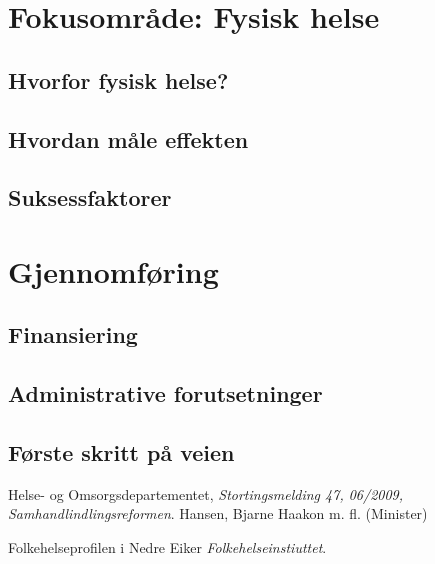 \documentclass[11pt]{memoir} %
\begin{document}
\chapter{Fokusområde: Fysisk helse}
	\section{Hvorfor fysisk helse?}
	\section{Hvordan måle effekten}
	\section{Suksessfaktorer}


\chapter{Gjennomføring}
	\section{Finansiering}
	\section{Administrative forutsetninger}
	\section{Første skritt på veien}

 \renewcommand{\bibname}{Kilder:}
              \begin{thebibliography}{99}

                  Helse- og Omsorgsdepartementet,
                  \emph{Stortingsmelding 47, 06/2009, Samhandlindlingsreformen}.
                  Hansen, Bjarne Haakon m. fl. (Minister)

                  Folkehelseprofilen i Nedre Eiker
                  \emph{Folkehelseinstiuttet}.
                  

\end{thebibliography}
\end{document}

────────────────────────────────────────

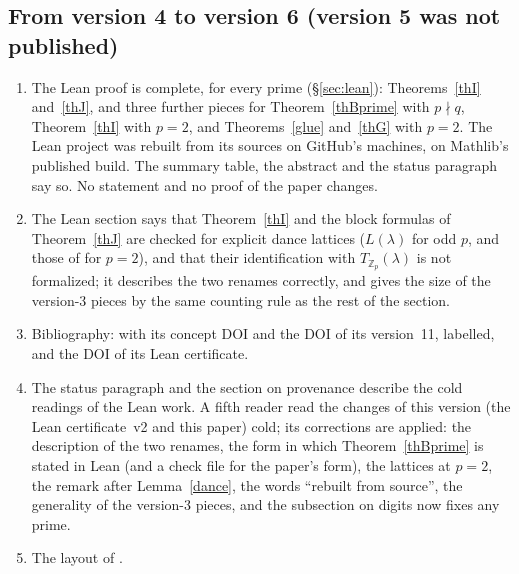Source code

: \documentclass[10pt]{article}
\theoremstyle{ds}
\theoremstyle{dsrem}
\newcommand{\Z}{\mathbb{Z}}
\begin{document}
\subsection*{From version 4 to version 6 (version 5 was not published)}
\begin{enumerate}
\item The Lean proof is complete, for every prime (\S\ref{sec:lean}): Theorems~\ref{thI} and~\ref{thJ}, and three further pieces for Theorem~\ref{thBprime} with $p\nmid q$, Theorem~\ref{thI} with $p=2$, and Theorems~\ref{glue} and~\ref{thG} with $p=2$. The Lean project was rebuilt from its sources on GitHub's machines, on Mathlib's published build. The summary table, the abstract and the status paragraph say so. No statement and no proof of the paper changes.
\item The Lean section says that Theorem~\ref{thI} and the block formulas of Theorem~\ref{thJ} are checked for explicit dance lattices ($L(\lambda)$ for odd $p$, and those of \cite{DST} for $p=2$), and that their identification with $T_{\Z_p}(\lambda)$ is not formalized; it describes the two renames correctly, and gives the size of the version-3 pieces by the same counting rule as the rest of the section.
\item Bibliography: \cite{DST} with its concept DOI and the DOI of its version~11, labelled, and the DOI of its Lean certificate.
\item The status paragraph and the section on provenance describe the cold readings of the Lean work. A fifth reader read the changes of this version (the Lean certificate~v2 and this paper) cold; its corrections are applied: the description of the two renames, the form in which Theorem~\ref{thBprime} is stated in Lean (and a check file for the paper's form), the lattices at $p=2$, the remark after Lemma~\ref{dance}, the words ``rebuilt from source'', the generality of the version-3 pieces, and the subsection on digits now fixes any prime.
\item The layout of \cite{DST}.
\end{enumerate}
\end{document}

────────────────────────────────────────

* _Brief_:
Lines above that have "begin": copy each of them.

* _Task answer_:
\begin{document}
              \begin{thebibliography}{99}
\begin{document}
\begin{enumerate}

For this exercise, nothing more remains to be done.